Whither the regulators? Indonesia’s blockchain domination unstoppable

blockchain Indonesia
Image by peshkov | Image by Pixelvario | Bigstockphoto

With its young population and mobile penetration rate of over 100%, Southeast Asia is fast becoming a favourite among crypto and blockchain innovators. And rightly so. The region is already a burgeoning tech hotspot, with unicorns such as Grab, SEA, and Lazada contributing to the US$110 billion ecosystem.

In Indonesia, home to unicorns Gojek, Tokopedia, Traveloka, and Bukalapak, the value of crypto-asset trading hit US$4.44 billion in 2020. Indonesia’s Minister of Trade Muhammad Lutfi also revealed that the value of crypto trading in Indonesia increased five-fold to US$25.5 million in just the first half of 2021.

However, Indonesia remains at a standstill in using cryptocurrency for payments. While neighbouring country Singapore has rolled out policies, grants, and programs to support crypto and blockchain innovation, the Indonesian central bank still prohibits the use of crypto for transactions. Cryptocurrencies are, for now, treated as an asset or commodity traded on exchanges like Indodax.

The government is slow but steady in monitoring the tremendous growth of cryptocurrencies in the country and the openness of Indonesians to grow their money through digital assets.

Regulation No.7/2020, effective from 30 December 2020, provided an official list of 229 cryptocurrencies allowed for trading within Indonesia. This list, which includes Bitcoin and Ethereum, is a major development for crypto traders, who previously did not have clear criteria for crypto trading.

The regulation may have also played a role in encouraging more Indonesians to trade cryptocurrencies with confidence. In April, when the price of Bitcoin and other crypto-assets broke record highs, Indodax reported that the number of active members on its platform reached three million.

As regulators come to terms with the rise of crypto and traders find themselves more engaged in the space, local technopreneurs also have no reason to stop.

Just two days ago, Tokocrypto led the first crypto outlook event for Asia-Pacific, where the region’s crypto leaders mapped out the potential for blockchain in Indonesia and Southeast Asia. Tokocrypto is Indonesia’s biggest Binance-backed exchange, with plans to go public within the next two to three years.

Meanwhile, in May, reports showed that Jakarta-based Pintu, a cryptocurrency exchange, received US$6 million in a Series A funding round led by Pantera Capital and Intudo Ventures. Another cryptocurrency exchange, Luno, is expected to enter the Southeast Asian market, with Indonesia as one of its regional centres.

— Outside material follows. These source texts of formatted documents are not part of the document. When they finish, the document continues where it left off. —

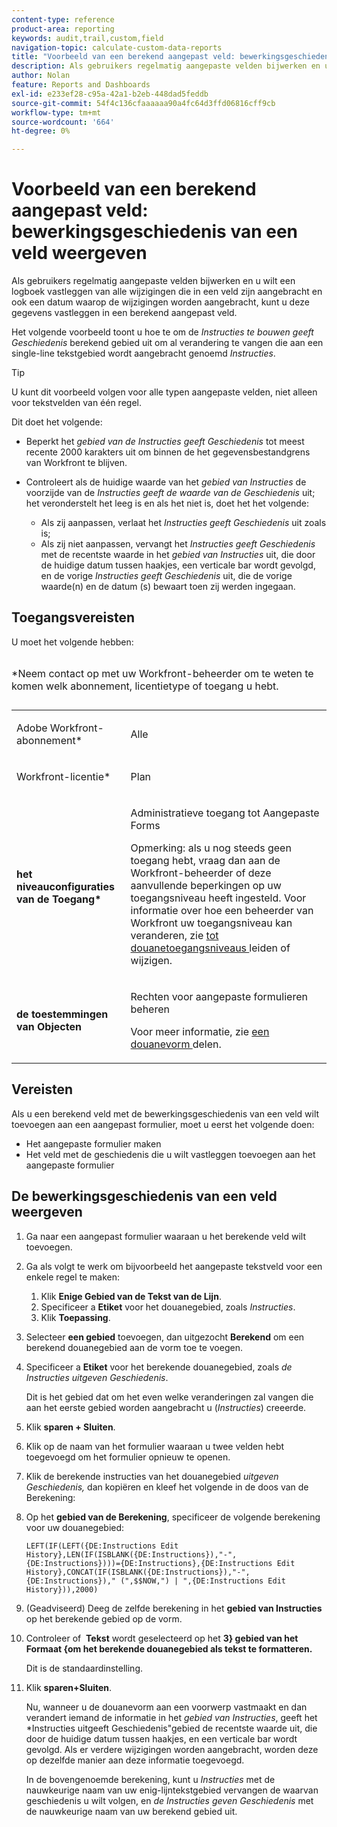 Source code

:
 ```yaml
---
content-type: reference
product-area: reporting
keywords: audit,trail,custom,field
navigation-topic: calculate-custom-data-reports
title: "Voorbeeld van een berekend aangepast veld: bewerkingsgeschiedenis van een veld weergeven"
description: Als gebruikers regelmatig aangepaste velden bijwerken en u wilt een logboek vastleggen van alle wijzigingen die in een veld zijn aangebracht en ook een datum waarop de wijzigingen worden aangebracht, kunt u deze gegevens vastleggen in een berekend aangepast veld.
author: Nolan
feature: Reports and Dashboards
exl-id: e233ef28-c95a-42a1-b2eb-448dad5feddb
source-git-commit: 54f4c136cfaaaaaa90a4fc64d3ffd06816cff9cb
workflow-type: tm+mt
source-wordcount: '664'
ht-degree: 0%

---
```


# Voorbeeld van een berekend aangepast veld: bewerkingsgeschiedenis van een veld weergeven

Als gebruikers regelmatig aangepaste velden bijwerken en u wilt een logboek vastleggen van alle wijzigingen die in een veld zijn aangebracht en ook een datum waarop de wijzigingen worden aangebracht, kunt u deze gegevens vastleggen in een berekend aangepast veld.

Het volgende voorbeeld toont u hoe te om de *Instructies te bouwen geeft Geschiedenis* berekend gebied uit om al verandering te vangen die aan een single-line tekstgebied wordt aangebracht genoemd *Instructies*.

>[!TIP]
>
>U kunt dit voorbeeld volgen voor alle typen aangepaste velden, niet alleen voor tekstvelden van één regel.

Dit doet het volgende: 

* Beperkt het *gebied van de Instructies geeft Geschiedenis* tot meest recente 2000 karakters uit om binnen de het gegevensbestandgrens van Workfront te blijven.
* Controleert als de huidige waarde van het *gebied van Instructies* de voorzijde van de *Instructies geeft de waarde van de Geschiedenis* uit; het veronderstelt het leeg is en als het niet is, doet het het volgende: 

   * Als zij aanpassen, verlaat het *Instructies geeft Geschiedenis* uit zoals is;
   * Als zij niet aanpassen, vervangt het *Instructies geeft Geschiedenis* met de recentste waarde in het *gebied van Instructies* uit, die door de huidige datum tussen haakjes, een verticale bar wordt gevolgd, en de vorige *Instructies geeft Geschiedenis* uit, die de vorige waarde(n) en de datum (s) bewaart toen zij werden ingegaan.

## Toegangsvereisten

U moet het volgende hebben:

<table style="table-layout:auto"> 
 <caption style="text-align: left;"> 
  <p>*Neem contact op met uw Workfront-beheerder om te weten te komen welk abonnement, licentietype of toegang u hebt.</p> 
 </caption> 
 <col> 
 </col> 
 <col> 
 </col> 
 <tbody> 
  <tr> 
   <td> <p>Adobe Workfront-abonnement*</p> </td> 
   <td>Alle</td> 
  </tr> 
  <tr> 
   <td> <p>Workfront-licentie*</p> </td> 
   <td> <p>Plan </p> </td> 
  </tr> 
  <tr> 
   <td><strong> het niveauconfiguraties van de Toegang* </strong> </td> 
   <td> <p>Administratieve toegang tot Aangepaste Forms</p> <p>Opmerking: als u nog steeds geen toegang hebt, vraag dan aan de Workfront-beheerder of deze aanvullende beperkingen op uw toegangsniveau heeft ingesteld. Voor informatie over hoe een beheerder van Workfront uw toegangsniveau kan veranderen, zie <a href="../../../administration-and-setup/add-users/configure-and-grant-access/create-modify-access-levels.md" class="MCXref xref"> tot douanetoegangsniveaus </a> leiden of wijzigen.</p> </td> 
  </tr> 
  <tr> 
   <td> <p><strong> de toestemmingen van Objecten </strong> </p> </td> 
   <td> <p>Rechten voor aangepaste formulieren beheren </p> <p>Voor meer informatie, zie <a href="../../../administration-and-setup/customize-workfront/create-manage-custom-forms/share-access-to-a-custom-form.md" class="MCXref xref"> een douanevorm </a> delen.<br></p> </td> 
  </tr> 
 </tbody> 
</table>

## Vereisten

Als u een berekend veld met de bewerkingsgeschiedenis van een veld wilt toevoegen aan een aangepast formulier, moet u eerst het volgende doen:

* Het aangepaste formulier maken
* Het veld met de geschiedenis die u wilt vastleggen toevoegen aan het aangepaste formulier

## De bewerkingsgeschiedenis van een veld weergeven

1. Ga naar een aangepast formulier waaraan u het berekende veld wilt toevoegen.

1. Ga als volgt te werk om bijvoorbeeld het aangepaste tekstveld voor een enkele regel te maken:

   1. Klik **Enige Gebied van de Tekst van de Lijn**.
   1. Specificeer a **Etiket** voor het douanegebied, zoals *Instructies*.
   1. Klik **Toepassing**.

1. Selecteer **een gebied** toevoegen, dan uitgezocht **Berekend** om een berekend douanegebied aan de vorm toe te voegen.
1. Specificeer a **Etiket** voor het berekende douanegebied, zoals *de Instructies uitgeven Geschiedenis*.

   Dit is het gebied dat om het even welke veranderingen zal vangen die aan het eerste gebied worden aangebracht u (*Instructies*) creeerde.

1. Klik **sparen + Sluiten**.
1. Klik op de naam van het formulier waaraan u twee velden hebt toegevoegd om het formulier opnieuw te openen.
1. Klik de berekende instructies van het douanegebied *uitgeven Geschiedenis,* dan kopiëren en kleef het volgende in de doos van de Berekening:
1. Op het **gebied van de Berekening**, specificeer de volgende berekening voor uw douanegebied:

   ```
   LEFT(IF(LEFT({DE:Instructions Edit History},LEN(IF(ISBLANK({DE:Instructions}),"-",{DE:Instructions})))={DE:Instructions},{DE:Instructions Edit History},CONCAT(IF(ISBLANK({DE:Instructions}),"-",{DE:Instructions})," (",$$NOW,") | ",{DE:Instructions Edit History})),2000)
   ```

1. (Geadviseerd) Deeg de zelfde berekening in het **gebied van Instructies** op het berekende gebied op de vorm.
1. Controleer of  **Tekst** wordt geselecteerd op het **3} gebied van het Formaat {om het berekende douanegebied als tekst te formatteren.**

   Dit is de standaardinstelling.

1. Klik **sparen+Sluiten**.

   Nu, wanneer u de douanevorm aan een voorwerp vastmaakt en dan verandert iemand de informatie in het *gebied van Instructies*, geeft het *Instructies uitgeeft Geschiedenis&quot;gebied de recentste waarde uit, die door de huidige datum tussen haakjes, en een verticale bar wordt gevolgd. Als er verdere wijzigingen worden aangebracht, worden deze op dezelfde manier aan deze informatie toegevoegd.

   In de bovengenoemde berekening, kunt u *Instructies* met de nauwkeurige naam van uw enig-lijntekstgebied vervangen de waarvan geschiedenis u wilt volgen, en *de Instructies geven Geschiedenis* met de nauwkeurige naam van uw berekend gebied uit.
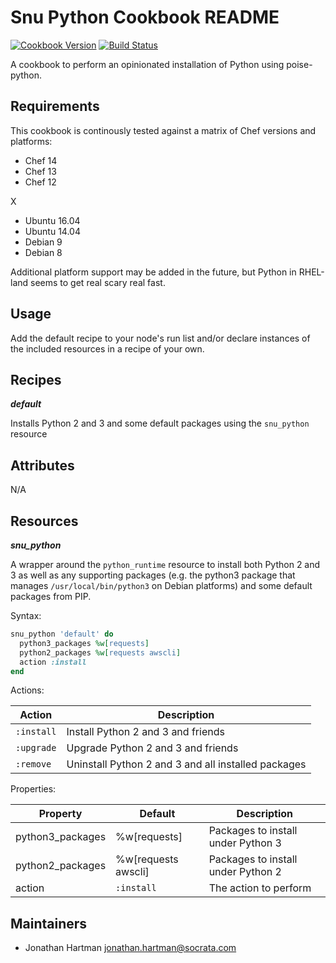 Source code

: # Snu Python Cookbook README

[![Cookbook Version](https://img.shields.io/cookbook/v/snu_python.svg)][cookbook]
[![Build Status](https://img.shields.io/travis/socrata-cookbooks/snu_python.svg)][travis]

[cookbook]: https://supermarket.chef.io/cookbooks/snu_python
[travis]: https://travis-ci.org/socrata-cookbooks/snu_python

A cookbook to perform an opinionated installation of Python using poise-python.

## Requirements

This cookbook is continously tested against a matrix of Chef versions and platforms:

- Chef 14
- Chef 13
- Chef 12

X

- Ubuntu 16.04
- Ubuntu 14.04
- Debian 9
- Debian 8

Additional platform support may be added in the future, but Python in RHEL-land seems to get real scary real fast.

## Usage

Add the default recipe to your node's run list and/or declare instances of the included resources in a recipe of your own.

## Recipes

***default***

Installs Python 2 and 3 and some default packages using the `snu_python` resource

## Attributes

N/A

## Resources

***snu_python***

A wrapper around the `python_runtime` resource to install both Python 2 and 3 as well as any supporting packages (e.g. the python3 package that manages `/usr/local/bin/python3` on Debian platforms) and some default packages from PIP.

Syntax:

```ruby
snu_python 'default' do
  python3_packages %w[requests]
  python2_packages %w[requests awscli]
  action :install
end
```

Actions:

| Action     | Description                                         |
|------------|-----------------------------------------------------|
| `:install` | Install Python 2 and 3 and friends                  |
| `:upgrade` | Upgrade Python 2 and 3 and friends                  |
| `:remove`  | Uninstall Python 2 and 3 and all installed packages |

Properties:

| Property         | Default             | Description                        |
|------------------|---------------------|------------------------------------|
| python3_packages | %w[requests]        | Packages to install under Python 3 |
| python2_packages | %w[requests awscli] | Packages to install under Python 2 |
| action           | `:install`          | The action to perform              |

## Maintainers

- Jonathan Hartman <jonathan.hartman@socrata.com>
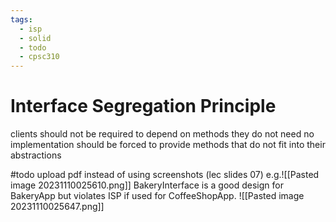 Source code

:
 ```yaml
---
tags:
  - isp
  - solid
  - todo
  - cpsc310
---
```

# Interface Segregation Principle
clients should not be required to depend on methods they do not need
no implementation should be forced to provide methods that do not fit into their abstractions

#todo upload pdf instead of using screenshots (lec slides 07)
e.g.![[Pasted image 20231110025610.png]]
BakeryInterface is a good design for BakeryApp but violates ISP if used for CoffeeShopApp.
![[Pasted image 20231110025647.png]] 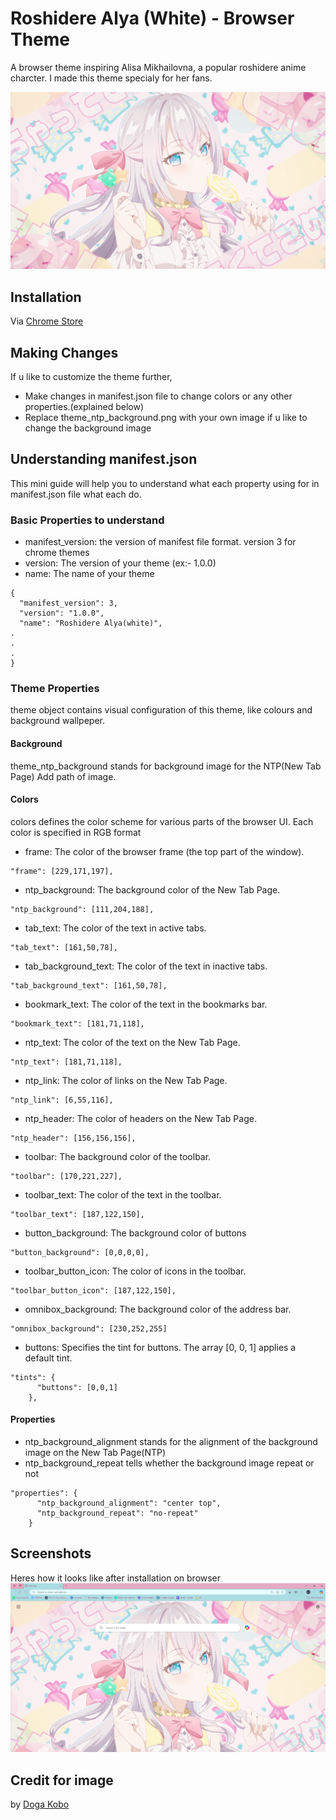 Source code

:# Roshidere Alya (White) - Browser Theme

A browser theme inspiring Alisa Mikhailovna, a popular roshidere anime charcter. I made this theme specialy for her fans.

![Theme Preview - background](theme_ntp_background.png)

## Installation
Via [Chrome Store](https://chromewebstore.google.com/detail/roshidere-alyawhite/mbgggdmlcllmckdbagbgdldeinanllcj)

## Making Changes
If u like to customize the theme further,
- Make changes in manifest.json file to change colors or any other properties.(explained below)
- Replace theme_ntp_background.png with your own image if u like to change the background image

## Understanding manifest.json
This mini guide will help you to understand what each property using for in manifest.json file what each do.

### Basic Properties to understand
- manifest_version: the version of manifest file format. version 3 for chrome themes
- version: The version of your theme (ex:- 1.0.0)
- name: The name of your theme
```
{
  "manifest_version": 3,
  "version": "1.0.0",
  "name": "Roshidere Alya(white)",
.
.
.
}
```
### Theme Properties
theme object contains visual configuration of this theme, like colours and background wallpeper.
#### Background
theme_ntp_background stands for background image for the NTP(New Tab Page) Add path of image.
#### Colors
colors defines the color scheme for various parts of the browser UI. Each color is specified in RGB format

- frame: The color of the browser frame (the top part of the window).
```
"frame": [229,171,197],
```

- ntp_background: The background color of the New Tab Page.
```
"ntp_background": [111,204,188],
```

- tab_text: The color of the text in active tabs.
```
"tab_text": [161,50,78],
```

- tab_background_text: The color of the text in inactive tabs.
```
"tab_background_text": [161,50,78],
```

- bookmark_text: The color of the text in the bookmarks bar.
```
"bookmark_text": [181,71,118],
```

- ntp_text: The color of the text on the New Tab Page.
```
"ntp_text": [181,71,118],
```

- ntp_link: The color of links on the New Tab Page.
```
"ntp_link": [6,55,116],
```

- ntp_header: The color of headers on the New Tab Page.
```
"ntp_header": [156,156,156],
```

- toolbar: The background color of the toolbar.
```
"toolbar": [170,221,227],
```

- toolbar_text: The color of the text in the toolbar.
```
"toolbar_text": [187,122,150],
```

- button_background: The background color of buttons
```
"button_background": [0,0,0,0],
```

- toolbar_button_icon: The color of icons in the toolbar.
```
"toolbar_button_icon": [187,122,150],
```

- omnibox_background: The background color of the address bar.
```
"omnibox_background": [230,252,255]
```

- buttons: Specifies the tint for buttons. The array [0, 0, 1] applies a default tint.
```
"tints": {
      "buttons": [0,0,1]
    },
```

#### Properties
- ntp_background_alignment stands for the alignment of the background image on the New Tab Page(NTP)
- ntp_background_repeat tells whether the background image repeat or not
```
"properties": {
      "ntp_background_alignment": "center top",
      "ntp_background_repeat": "no-repeat"
    }
```

## Screenshots
Heres how it looks like after installation on browser
![sample](/Screenshots/ss1.png)

## Credit for image
by [Doga Kobo](https://wall.alphacoders.com/big.php?i=1371400) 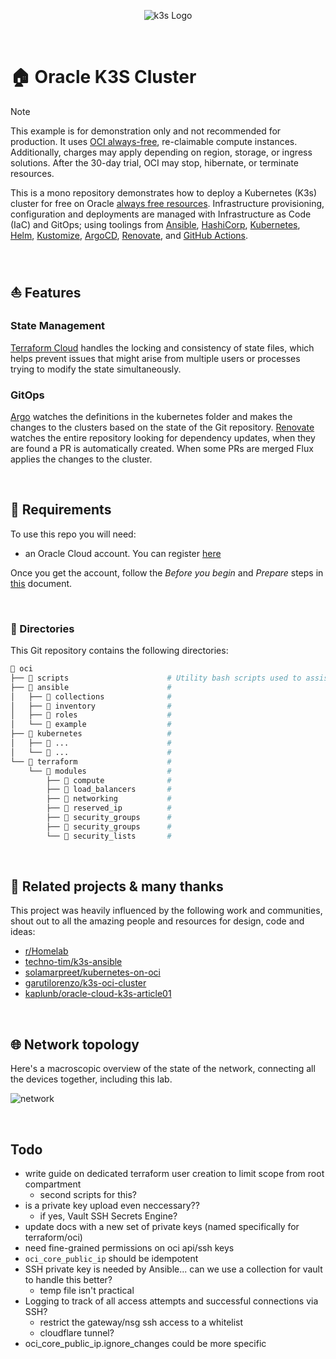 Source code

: <p align="center">
  <img src="https://garutilorenzo.github.io/images/k3s-logo-large.png?" alt="k3s Logo"/>
</p>

<br>

# 🏠 Oracle K3S Cluster

> [!NOTE]
>
> This example is for demonstration only and not recommended for production. It uses [OCI always-free](https://docs.oracle.com/en-us/iaas/Content/FreeTier/freetier_topic-Always_Free_Resources.htm), re-claimable compute instances.  Additionally, charges may apply depending on region, storage, or ingress solutions. After the 30-day trial, OCI may stop, hibernate, or terminate resources.

This is a mono repository demonstrates how to deploy a Kubernetes (K3s) cluster for free on Oracle [always free resources](https://docs.oracle.com/en-us/iaas/Content/FreeTier/freetier_topic-Always_Free_Resources.htm).  Infrastructure provisioning, configuration and deployments are managed with Infrastructure as Code (IaC) and GitOps; using toolings from [Ansible](https://www.ansible.com/), [HashiCorp](https://www.hashicorp.com/), [Kubernetes](https://kubernetes.io/), [Helm](https://github.com/helm/helm), [Kustomize](https://kustomize.io/), [ArgoCD](https://github.com/argoproj/argo-cd), [Renovate](https://github.com/renovatebot/renovate), and [GitHub Actions](https://github.com/features/actions).

<br>

## ⛵ Features

### State Management
[Terraform Cloud](https://www.hashicorp.com/products/terraform) handles the locking and consistency of state files, which helps prevent issues that might arise from multiple users or processes trying to modify the state simultaneously.

### GitOps
[Argo](https://argo-cd.readthedocs.io/en/stable/) watches the definitions in the kubernetes folder and makes the changes to the clusters based on the state of the Git repository. [Renovate](https://github.com/renovatebot/renovate) watches the entire repository looking for dependency updates, when they are found a PR is automatically created. When some PRs are merged Flux applies the changes to the cluster.

<br>

## 🔧 Requirements

To use this repo you will need:

* an Oracle Cloud account. You can register [here](https://cloud.oracle.com)

Once you get the account, follow the *Before you begin* and *Prepare* steps in [this](https://docs.oracle.com/en-us/iaas/developer-tutorials/tutorials/tf-provider/01-summary.htm) document.

<br> 

### 📁 Directories

This Git repository contains the following directories:

```zsh
📁 oci
├── 📁 scripts                      # Utility bash scripts used to assist preparing credentials
├── 📁 ansible                      #
│   ├── 📁 collections              #
│   ├── 📁 inventory                #
│   ├── 📁 roles                    #
│   └── 📁 example                  #
├── 📁 kubernetes                   #
│   ├── 📁 ...                      #
│   └── 📁 ...                      #
└── 📁 terraform                    # 
    └── 📁 modules                  #  
        ├── 📁 compute              #  
        ├── 📁 load_balancers       #  
        ├── 📁 networking           #  
        ├── 📁 reserved_ip          #  
        ├── 📁 security_groups      #  
        ├── 📁 security_groups      #  
        └── 📁 security_lists       #   
```

<br>

## 🤙 Related projects & many thanks 

This project was heavily influenced by the following work and communities, shout out to all the amazing people and resources for design, code and ideas:

- [r/Homelab](https://www.reddit.com/r/homelab/)
- [techno-tim/k3s-ansible](https://github.com/techno-tim/k3s-ansible)
- [solamarpreet/kubernetes-on-oci](https://github.com/solamarpreet/kubernetes-on-oci)
- [garutilorenzo/k3s-oci-cluster](https://github.com/garutilorenzo/k3s-oci-cluster)
- [kaplunb/oracle-cloud-k3s-article01](https://github.com/kaplunb/oracle-cloud-k3s-article01)

<br>

## 🌐 Network topology

Here's a macroscopic overview of the state of the network, connecting all the devices together, including this lab.

![network](https://raw.githubusercontent.com/tibia-oce/oci/main/docs/assets/drawings/topology.excalidraw.svg)

<br>

## Todo

- write guide on dedicated terraform user creation to limit scope from root compartment
    - second scripts for this?
- is a private key upload even neccessary??
    - if yes, Vault SSH Secrets Engine?
- update docs with a new set of private keys (named specifically for terraform/oci)
- need fine-grained permissions on oci api/ssh keys
- `oci_core_public_ip` should be idempotent
- SSH private key is needed by Ansible... can we use a collection for vault to handle this better?
    - temp file isn't practical
- Logging to track of all access attempts and successful connections via SSH?
    - restrict the gateway/nsg ssh access to a whitelist
    - cloudflare tunnel? 
- oci_core_public_ip.ignore_changes could be more specific
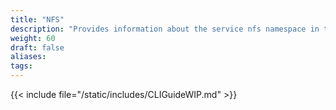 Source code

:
 ```yaml
---
title: "NFS"
description: "Provides information about the service nfs namespace in the TrueNAS CLI. Includes command syntax and common commands."
weight: 60
draft: false
aliases:
tags:
---
```


{{< include file="/static/includes/CLIGuideWIP.md" >}}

The Indonesian Blockchain Association is also preparing for this year’s Indonesian Blockchain Conference scheduled for the first week of August. The conference will gather hundreds of blockchain and crypto leaders and users and government regulators, and local thought leaders to help set the stage for greater blockchain and cryptocurrency adoption in the country.

Indonesia’s overall outlook for cryptocurrencies is positive, as the government itself announced the roll-out of a blockchain-based payments and savings platform hinged on precious metals like gold. Regulators may soon transform their policies around this initiative, which is part of the government’s drive towards greater financial inclusion.

For now, Indonesia’s crypto space will continue to grow, and regulators, in fear of money laundering and terrorism financing, will have to plan new regulations that encourage the growth of crypto while preventing misuse and protecting traders.